> [What is being asked] Could you output the whole listing exactly as it stands, minus any images?

----------------

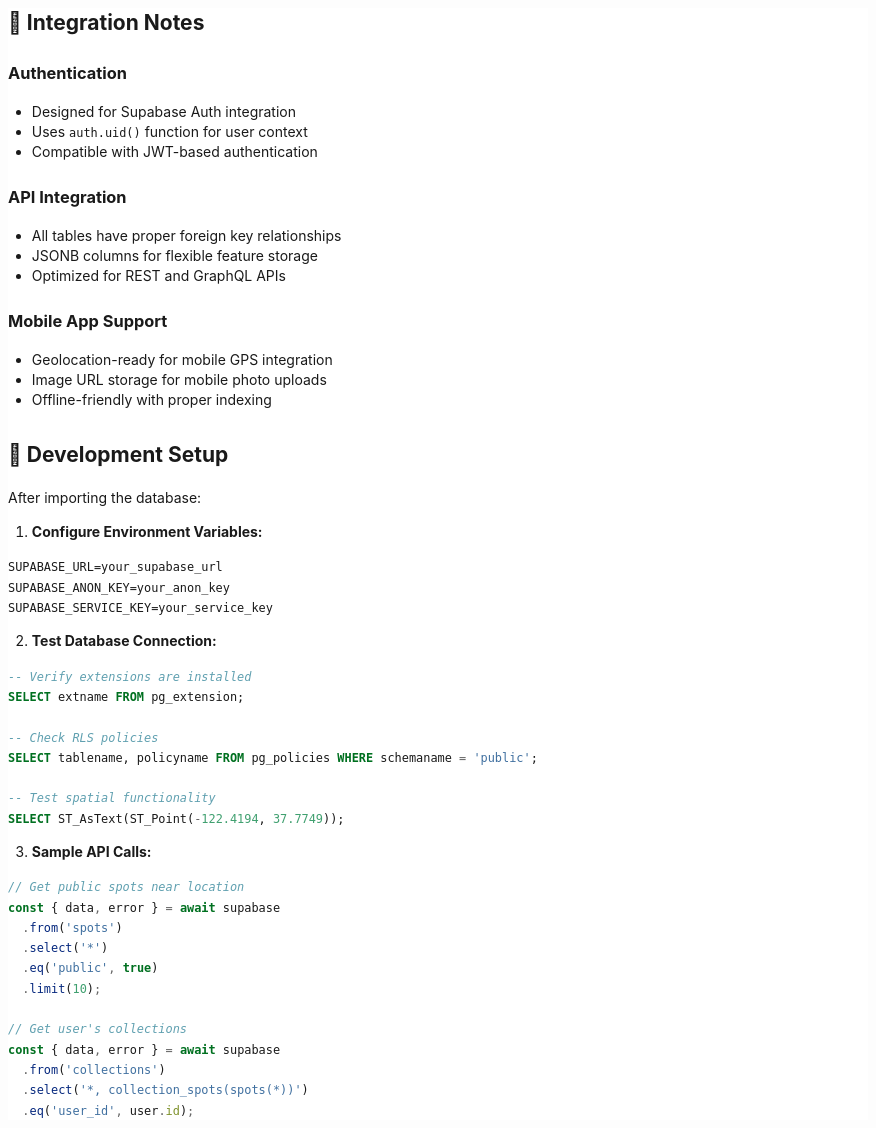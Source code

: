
 ```sql
```

## 📱 Integration Notes

### Authentication
- Designed for Supabase Auth integration
- Uses `auth.uid()` function for user context
- Compatible with JWT-based authentication

### API Integration
- All tables have proper foreign key relationships
- JSONB columns for flexible feature storage
- Optimized for REST and GraphQL APIs

### Mobile App Support
- Geolocation-ready for mobile GPS integration
- Image URL storage for mobile photo uploads
- Offline-friendly with proper indexing

## 🔧 Development Setup

After importing the database:

1. **Configure Environment Variables:**
```env
SUPABASE_URL=your_supabase_url
SUPABASE_ANON_KEY=your_anon_key
SUPABASE_SERVICE_KEY=your_service_key
```

2. **Test Database Connection:**
```sql
-- Verify extensions are installed
SELECT extname FROM pg_extension;

-- Check RLS policies
SELECT tablename, policyname FROM pg_policies WHERE schemaname = 'public';

-- Test spatial functionality
SELECT ST_AsText(ST_Point(-122.4194, 37.7749));
```

3. **Sample API Calls:**
```javascript
// Get public spots near location
const { data, error } = await supabase
  .from('spots')
  .select('*')
  .eq('public', true)
  .limit(10);

// Get user's collections
const { data, error } = await supabase
  .from('collections')
  .select('*, collection_spots(spots(*))')
  .eq('user_id', user.id);
```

----------------

> [Output]
Source code

:
 ```sql
```

## 📱 Integration Notes

### Authentication
- Designed for Supabase Auth integration
- Uses `auth.uid()` function for user context
- Compatible with JWT-based authentication

### API Integration
- All tables have proper foreign key relationships
- JSONB columns for flexible feature storage
- Optimized for REST and GraphQL APIs

### Mobile App Support
- Geolocation-ready for mobile GPS integration
- Image URL storage for mobile photo uploads
- Offline-friendly with proper indexing

## 🔧 Development Setup

After importing the database:

1. **Configure Environment Variables:**
```env
SUPABASE_URL=your_supabase_url
SUPABASE_ANON_KEY=your_anon_key
SUPABASE_SERVICE_KEY=your_service_key
```

2. **Test Database Connection:**
```sql
-- Verify extensions are installed
SELECT extname FROM pg_extension;

-- Check RLS policies
SELECT tablename, policyname FROM pg_policies WHERE schemaname = 'public';

-- Test spatial functionality
SELECT ST_AsText(ST_Point(-122.4194, 37.7749));
```

3. **Sample API Calls:**
```javascript
// Get public spots near location
const { data, error } = await supabase
  .from('spots')
  .select('*')
  .eq('public', true)
  .limit(10);

// Get user's collections
const { data, error } = await supabase
  .from('collections')
  .select('*, collection_spots(spots(*))')
  .eq('user_id', user.id);
```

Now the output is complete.